Google maps had promised me a Vodafone shop right in the mall underneath Maiden, so I headed in that direction. It was hot, and there were many young people out. I walked past packed cafe after cafe offering a range of food from sushi to Georgian to cakes and coffee, each with a smattering of outdoor tables, all busy on a warm Saturday night. The first thing I noticed, having interacted with Ukrainians for a year and a half now, but in Austria, was the presence of men. There were young men on the streets. There were also many men in uniform — of all ages. It appeared to me that military even on their days off were walking around in the same khaki colors Zelenskiy is now famous for wearing.

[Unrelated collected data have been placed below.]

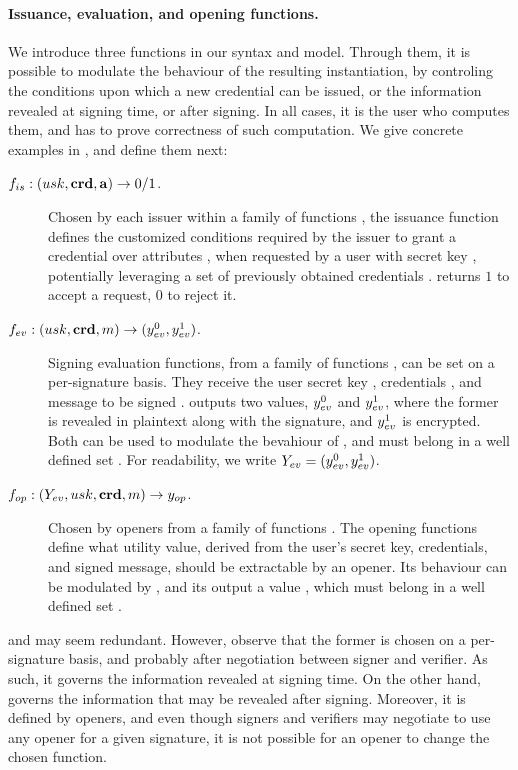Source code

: \paragraph{Issuance, evaluation, and opening functions.} %
We introduce three functions in our syntax and model. Through them,
it is possible to modulate the behaviour of the resulting instantiation, by
controling the conditions upon which a new credential can be issued, or the
information revealed at signing time, or after signing. In all cases, it is
the user who computes them, and has to prove correctness of such computation.
We give concrete examples in , and define them next:

\begin{description}
\item[$f_{is}: (usk,\mathbf{crd},\mathbf{a})
  \rightarrow 0/1$.] Chosen by each issuer within a family of functions
  \famfissue, the issuance function defines the customized conditions required
  by the issuer to grant a credential over attributes \attrs, when requested by
  a user with secret key \usk, potentially leveraging a set of previously
  obtained credentials \scred. \fissue returns $1$ to accept a request, $0$ to
  reject it.
\item[$f_{ev}: (usk,\mathbf{crd},m)
  \rightarrow (y_{ev}^0,y_{ev}^1)$.] Signing evaluation functions, from a
  family of functions \famfeval, can be set on a per-signature basis. They
  receive the user secret key \usk, credentials \scred, and message to be signed
  \msg. \feval outputs two values, $y_{ev}^0$ and $y_{ev}^1$, where the former
  is revealed in plaintext along with the signature, and $y_{ev}^1$ is
  encrypted. Both can be used to modulate the bevahiour of \finsp, and must
  belong in a well defined set \rngfeval. For readability, we write $Y_{ev} =
  (y_{ev}^0,y_{ev}^1)$.
\item[$f_{op}: (Y_{ev},usk,\mathbf{crd},m) \rightarrow y_{op}$.]
  Chosen by openers from a family of functions \famfinsp. The opening
  functions define what utility value, derived from the user's secret key,
  credentials, and signed message, should be extractable by an opener. Its
  behaviour can be modulated by \Yeval, and its output a value \yinsp, which
  must belong in a well defined set \rngfinsp.
\end{description}

\feval and \finsp may seem redundant. However, observe that the former is chosen
on a per-signature basis, and probably after negotiation between signer and
verifier. As such, it governs the information revealed at signing time. On the
other hand, \finsp governs the information that may be revealed after signing.
Moreover, it is defined by openers, and even though signers and verifiers
may negotiate to use any opener for a given signature, it is not possible for
an opener to change the chosen function.

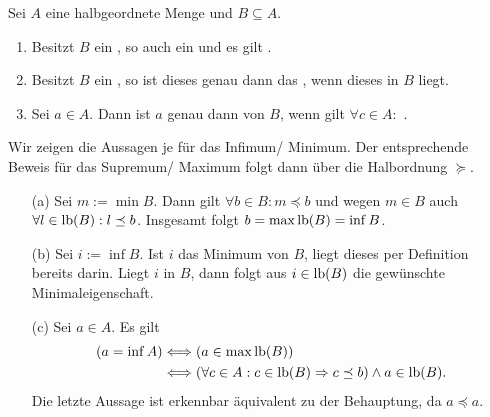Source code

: \documentclass[../../main.tex]{subfiles}
\begin{document}
\begin{pro}\label{12.1.7}
	Sei $A$ eine halbgeordnete Menge und $B\subseteq A$.
	\begin{enumerate}[\normalfont(a)]
		\item Besitzt $B$ ein , so auch ein  und es gilt .
		\item Besitzt $B$ ein , so ist dieses genau dann das , wenn dieses in $B$ liegt.
		\item Sei $a\in A$. Dann ist $a$ genau dann  von $B$, wenn gilt $\forall c\in A:$ .
	\end{enumerate}
\end{pro}
\begin{cproof} 
	Wir zeigen die Aussagen je für das Infimum/ Minimum. Der entsprechende Beweis für das Supremum/ Maximum folgt dann über die Halbordnung $\succeq$.
	\begin{itemize}
		\item[(a)] Sei $m:=\min B$. Dann gilt $\forall b\in B: m\preceq b$ und wegen $m\in B$ auch $\forall l\in \operatorname{lb}(B): l\preceq b$. Insgesamt folgt $b=\max\operatorname{lb}(B)=\inf B$.
		\item[(b)] Sei $i:= \inf B$. Ist $i$ das Minimum von $B$, liegt dieses per Definition bereits darin. Liegt $i$ in $B$, dann folgt aus $i\in\operatorname{lb}(B)$ die gewünschte Minimaleigenschaft.
		\item[(c)] Sei $a\in A$. Es gilt
		\begin{align*}
			(a=\inf A)&\Longleftrightarrow (a\in\max \operatorname{lb}(B))\\
			&\Longleftrightarrow (\forall c\in A: c\in\operatorname{lb}(B)\Rightarrow c\preceq b)\land a\in \operatorname{lb}(B).
		\end{align*}
		Die letzte Aussage ist erkennbar äquivalent zu der Behauptung, da $a\preceq a$.
	\end{itemize}
\end{cproof}
\end{document}
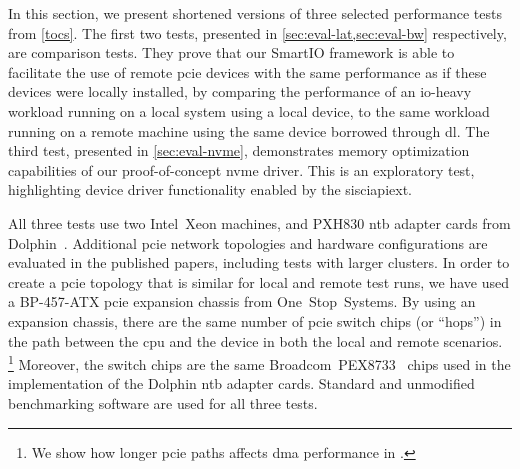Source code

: In this section, we present shortened versions of three selected performance tests from \cref{tocs}.
%
The first two tests, presented in \cref{sec:eval-lat,sec:eval-bw} respectively, are comparison tests.
%
They prove that our SmartIO framework is able to facilitate the use of remote \gls{pcie} devices with the same performance as if these devices were locally installed, by comparing the performance of an \gls{io}-heavy workload running on a local system using a local device, to the same workload running on a remote machine using the same device borrowed through \gls{dl}.
%
The third test, presented in \cref{sec:eval-nvme}, demonstrates memory optimization capabilities of our proof-of-concept \gls{nvme} driver.
%
This is an exploratory test, highlighting device driver functionality enabled by the \gls{sisciapiext}.



All three tests use two Intel~Xeon machines, and PXH830 \gls{ntb} adapter cards from Dolphin~\cite{pxh830}.
%
Additional \gls{pcie} network topologies and hardware configurations are evaluated in the published papers, including tests with larger clusters.
%
In order to create a \gls{pcie} topology that is similar for local and remote test runs, we have used a BP-457-ATX \gls{pcie} expansion chassis from One~Stop~Systems.
%
By using an expansion chassis, there are the same number of \gls{pcie} switch chips (or ``hops'') in the path between the \gls{cpu} and the device in both the local and remote scenarios.%
\footnote{We show how longer \gls{pcie} paths affects \gls{dma} performance in .}
%
Moreover, the switch chips are the same  Broadcom~PEX8733~\cite{pex8733} chips used in the implementation of the Dolphin \gls{ntb} adapter cards.
%
Standard and unmodified benchmarking software are used for all three tests.


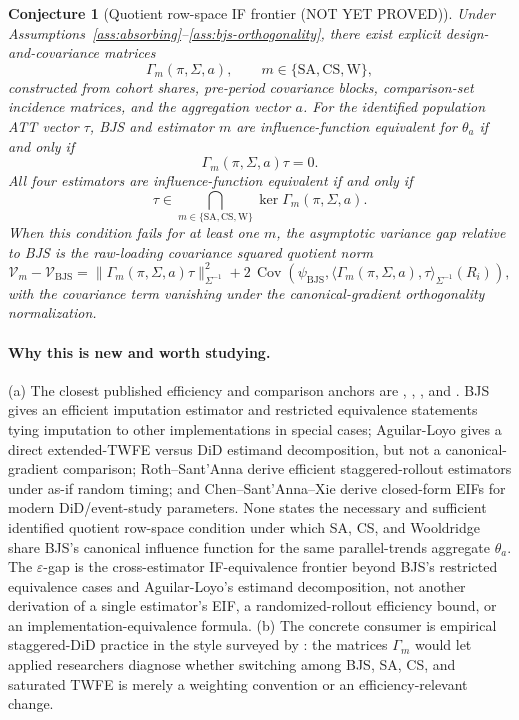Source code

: \documentclass[11pt]{article}
\theoremstyle{definition}
\theoremstyle{plain}
\newtheorem{conjecture}{Conjecture}
\theoremstyle{remark}
\begin{document}
\begin{conjecture}[Quotient row-space IF frontier (NOT YET PROVED)]\label{conj:quotient-frontier}
Under Assumptions~\ref{ass:absorbing}--\ref{ass:bjs-orthogonality}, there exist explicit
design-and-covariance matrices
\[
  \Gamma_m(\pi,\Sigma,a),\qquad m\in\{\mathrm{SA},\mathrm{CS},\mathrm{W}\},
\]
constructed from cohort shares, pre-period covariance blocks, comparison-set incidence matrices, and
the aggregation vector \(a\).  For the identified population ATT vector \(\tau\), BJS and estimator
\(m\) are influence-function equivalent for \(\theta_a\) if and only if
\[
  \Gamma_m(\pi,\Sigma,a)\tau=0.
\]
All four estimators are influence-function equivalent if and only if
\[
  \tau\in
  \bigcap_{m\in\{\mathrm{SA},\mathrm{CS},\mathrm{W}\}}\ker \Gamma_m(\pi,\Sigma,a).
\]
When this condition fails for at least one \(m\), the asymptotic variance gap relative to BJS is the
raw-loading covariance squared quotient norm
\[
  \mathcal V_m-\mathcal V_{\mathrm{BJS}}
    =
    \|\Gamma_m(\pi,\Sigma,a)\tau\|_{\Sigma^{-1}}^2
    + 2\,\operatorname{Cov}\!\left(\psi_{\mathrm{BJS}},
      \langle \Gamma_m(\pi,\Sigma,a),\tau\rangle_{\Sigma^{-1}}(R_i)\right),
\]
with the covariance term vanishing under the canonical-gradient orthogonality normalization.
\end{conjecture}
\paragraph{Why this is new and worth studying.}
(a) The closest published efficiency and comparison anchors are \citet{BorusyakJaravelSpiess2024},
\citet{AguilarLoyo2025}, \citet{RothSantAnna2021Efficient}, and \citet{ChenSantAnnaXie2025}.
BJS gives an efficient imputation estimator and restricted equivalence statements tying imputation to
other implementations in special cases; Aguilar-Loyo gives a direct extended-TWFE versus DiD
estimand decomposition, but not a canonical-gradient comparison; Roth--Sant'Anna derive efficient
staggered-rollout estimators under as-if random timing; and Chen--Sant'Anna--Xie derive closed-form
EIFs for modern DiD/event-study parameters.  None states the necessary and sufficient identified
quotient row-space condition under which SA, CS, and Wooldridge share BJS's canonical influence
function for the same parallel-trends aggregate \(\theta_a\).  The \(\varepsilon\)-gap is the
cross-estimator IF-equivalence frontier beyond BJS's restricted equivalence cases and
Aguilar-Loyo's estimand decomposition, not another derivation of a single estimator's EIF, a
randomized-rollout efficiency bound, or an implementation-equivalence formula.  (b) The concrete
consumer is empirical staggered-DiD practice in the style surveyed by
\citet{RothSantAnnaBilinskiPoe2023}: the matrices \(\Gamma_m\) would let applied researchers diagnose
whether switching among BJS, SA, CS, and saturated TWFE is merely a weighting convention or an
efficiency-relevant change.
\end{document}
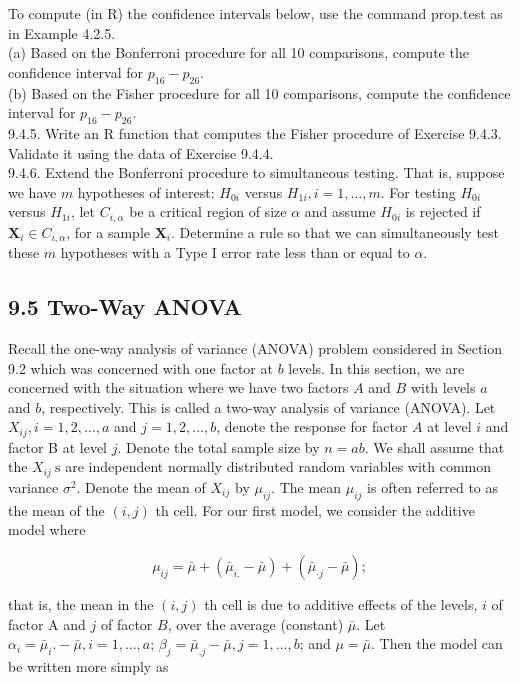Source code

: To compute (in R) the confidence intervals below, use the command prop.test as in Example 4.2.5.\\
(a) Based on the Bonferroni procedure for all 10 comparisons, compute the confidence interval for $p_{16}-p_{26}$.\\
(b) Based on the Fisher procedure for all 10 comparisons, compute the confidence interval for $p_{16}-p_{26}$.\\
9.4.5. Write an R function that computes the Fisher procedure of Exercise 9.4.3. Validate it using the data of Exercise 9.4.4.\\
9.4.6. Extend the Bonferroni procedure to simultaneous testing. That is, suppose we have $m$ hypotheses of interest: $H_{0 i}$ versus $H_{1 i}, i=1, \ldots, m$. For testing $H_{0 i}$ versus $H_{1 i}$, let $C_{i, \alpha}$ be a critical region of size $\alpha$ and assume $H_{0 i}$ is rejected if $\mathbf{X}_{i} \in C_{i, \alpha}$, for a sample $\mathbf{X}_{i}$. Determine a rule so that we can simultaneously test these $m$ hypotheses with a Type I error rate less than or equal to $\alpha$.

\subsection*{9.5 Two-Way ANOVA}
Recall the one-way analysis of variance (ANOVA) problem considered in Section 9.2 which was concerned with one factor at $b$ levels. In this section, we are concerned with the situation where we have two factors $A$ and $B$ with levels $a$ and $b$, respectively. This is called a two-way analysis of variance (ANOVA). Let $X_{i j}, i=1,2, \ldots, a$ and $j=1,2, \ldots, b$, denote the response for factor $A$ at level $i$ and factor B at level $j$. Denote the total sample size by $n=a b$. We shall assume that the $X_{i j} \mathrm{~s}$ are independent normally distributed random variables with common variance $\sigma^{2}$. Denote the mean of $X_{i j}$ by $\mu_{i j}$. The mean $\mu_{i j}$ is often referred to as the mean of the $(i, j)$ th cell. For our first model, we consider the additive model where


\begin{equation*}
\mu_{i j}=\bar{\mu}+\left(\bar{\mu}_{i .}-\bar{\mu}\right)+\left(\bar{\mu}_{\cdot j}-\bar{\mu}\right) ; \tag{9.5.1}
\end{equation*}


that is, the mean in the $(i, j)$ th cell is due to additive effects of the levels, $i$ of factor A and $j$ of factor $B$, over the average (constant) $\bar{\mu}$. Let $\alpha_{i}=\bar{\mu}_{i} .-\bar{\mu}, i=1, \ldots, a$; $\beta_{j}=\bar{\mu}_{. j}-\bar{\mu}, j=1, \ldots, b$; and $\mu=\bar{\mu}$. Then the model can be written more simply as


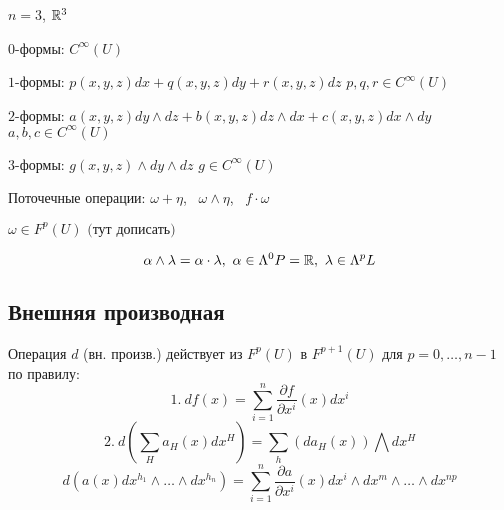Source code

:     \begin{illustration*}
        $n = 3$, $\mathbb{R}^3$
        \par $0$-формы: $C^\infty(U)$
        \par $1$-формы: $p(x, y, z)dx + q(x, y, z)dy + r(x, y, z)dz$ \quad $p, q, r \in C^\infty(U)$
        \par $2$-формы: $a(x, y, z)dy \wedge dz + b(x, y, z)dz \wedge dx + c(x, y, z)dx \wedge dy$ \quad $a, b, c \in C^\infty(U)$
        \par $3$-формы: $g(x, y, z) \wedge dy \wedge dz$ \quad $g \in C^\infty(U)$
    \end{illustration*}

    \par Поточечные операции: $\omega + \eta$, \ $\omega \wedge \eta$, \ $f \cdot \omega $
    \par $\omega \in F^p(U) \text{ (тут дописать)}$ %

    \[
        \alpha \wedge \lambda = \alpha \cdot \lambda, \ \alpha \in \Lambda^0P = \mathbb{R}, \ \lambda \in \Lambda^pL    
    \]

    \subsection*{Внешняя производная}
    
    \begin{illustration*}
        Операция $d$ (вн. произв.) действует из $F^p(U)$ в $F^{p+1}(U)$ для $p = 0, \dots, n-1$ по правилу:
        \[ %
            1.\ df(x) = \sum_{i=1}^n \frac{\partial f}{\partial x^i}(x) dx^i 
        \]
        \[
            2.\ d(\sum_H a_H(x) dx^H) = \sum_h(da_H(x)) \bigwedge dx^H
        \]
        \[
            d(a(x)dx^{h_1} \wedge \dots \wedge dx^{h_n}) = \sum_{i=1}^n \frac{\partial a}{\partial x^i}(x) dx^i \wedge dx^m \wedge \dots \wedge dx^{np}    
        \]
    \end{illustration*}

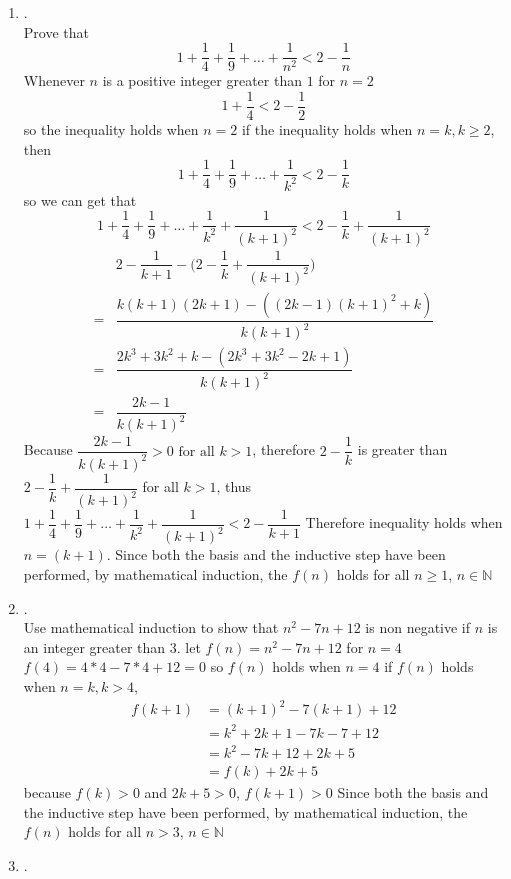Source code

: \documentclass{article}
\theoremstyle{definition}
\theoremstyle{plain}
\begin{document}
\begin {enumerate}[itemindent=30pt,label=\bf Exercise {\arabic*}:]
\item .\\
Prove that $$1 + \dfrac{1}{4} + \dfrac{1}{9} + \ldots + \dfrac{1}{n^2} < 2 - \dfrac{1}{n}$$
Whenever $n$ is a positive integer greater than $1$
\subitem for $n = 2$ $$1 + \dfrac{1}{4} < 2 - \dfrac{1}{2}$$
\subitem so the inequality holds when $n = 2$
\subitem if the inequality holds when $n = k, k \geq 2$, then
$$1 + \dfrac{1}{4} + \dfrac{1}{9} + \ldots + \dfrac{1}{k^2} < 2 - \dfrac{1}{k}$$
\subitem so we can get that $$1 + \dfrac{1}{4} + \dfrac{1}{9} + \ldots + \dfrac{1}{k^2} + \dfrac{1}{(k+1)^2} < 2 - \dfrac{1}{k} + \dfrac{1}{(k+1)^2}$$
\begin{align*}
	&2 - \dfrac{1}{k+1} - \bigg (2 - \dfrac{1}{k} + \dfrac{1}{(k+1)^2}\bigg)\\
   =&\dfrac{k(k+1)(2k+1) - ((2k-1)(k+1)^2 + k)}{k(k + 1)^2}\\
   =&\dfrac{2k^3 + 3k^2 + k - (2k^3 + 3k^2 -2k + 1)}{k(k + 1)^2}\\
   =&\dfrac{2k - 1}{k(k + 1)^2}
\end{align*}
\subitem Because $\dfrac{2k - 1}{k(k + 1)^2 } > 0 \text{ for all }k > 1$, therefore $2 - \dfrac{1}{k}$ is greater than $2 - \dfrac{1}{k} + \dfrac{1}{(k+1)^2}$ for all $k > 1$, thus $1 + \dfrac{1}{4} + \dfrac{1}{9} + \ldots + \dfrac{1}{k^2} + \dfrac{1}{(k+1)^2} < 2 - \dfrac{1}{k+1}$
\subitem Therefore inequality holds when $n=(k + 1)$.
\subitem Since both the basis and the inductive step have been performed, by mathematical induction, the $f(n)$ holds for all $n \geq 1$, $n \in \mathbb{N}$
\item . \\Use mathematical induction to show that $n^2-7n+12$ is non negative if $n$ is an integer greater than $3$.
\subitem let $f(n) = n^2-7n+12$
\subitem for $n = 4$ $f(4) = 4*4 - 7 * 4 + 12 = 0$
\subitem so $f(n)$ holds when $n =4$
\subitem if $f(n)$ holds when $n = k, k > 4$,
\begin{align*}
	f(k + 1) &= (k+1)^2 - 7(k+1) +12 \\
			 &= k^2 +2k +1 - 7k - 7 + 12 \\
			 &= k^2 - 7k + 12 + 2k  + 5\\
			 & = f(k) + 2k + 5
\end{align*}
\subitem because $f(k) > 0$ and $2k + 5 > 0$, $f(k+1) > 0$
\subitem Since both the basis and the inductive step have been performed, by mathematical induction, the $f(n)$ holds for all $n > 3$, $n \in \mathbb{N}$
\item .\\

\end{enumerate}
\end{document}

Perhaps more so than in winter (my last and only ever visit to Ukraine in the past was in February 2022), I was acutely aware of my own age and outside appearance as I walked by woman each more stylish and beautiful than the next, all dressed elegantly in variations of summer dresses, blouses and skirts. Ukraine is not the place for a woman to go if you want to feel good about yourself. You look around and feel like you were not blessed in the same way via the genetic lottery. Even older woman had dressed up a bit — no athleisure in sight. Shops are open late, restaurants are all fairly busy, plenty of people walking around. It feels totally surreal because here you are, just arrived to a country at war, and yet, it doesn’t look like that. Not until you start to take a closer look. By the end of the trip I realised the normality is more of an illusion, but certainly Kyiv feels safe-ish, and as local residents later explained to me, it as the capital benefits from the best anti-air protection capabilities in the country. In short, residents say they sleep more or less fine at night. More or less.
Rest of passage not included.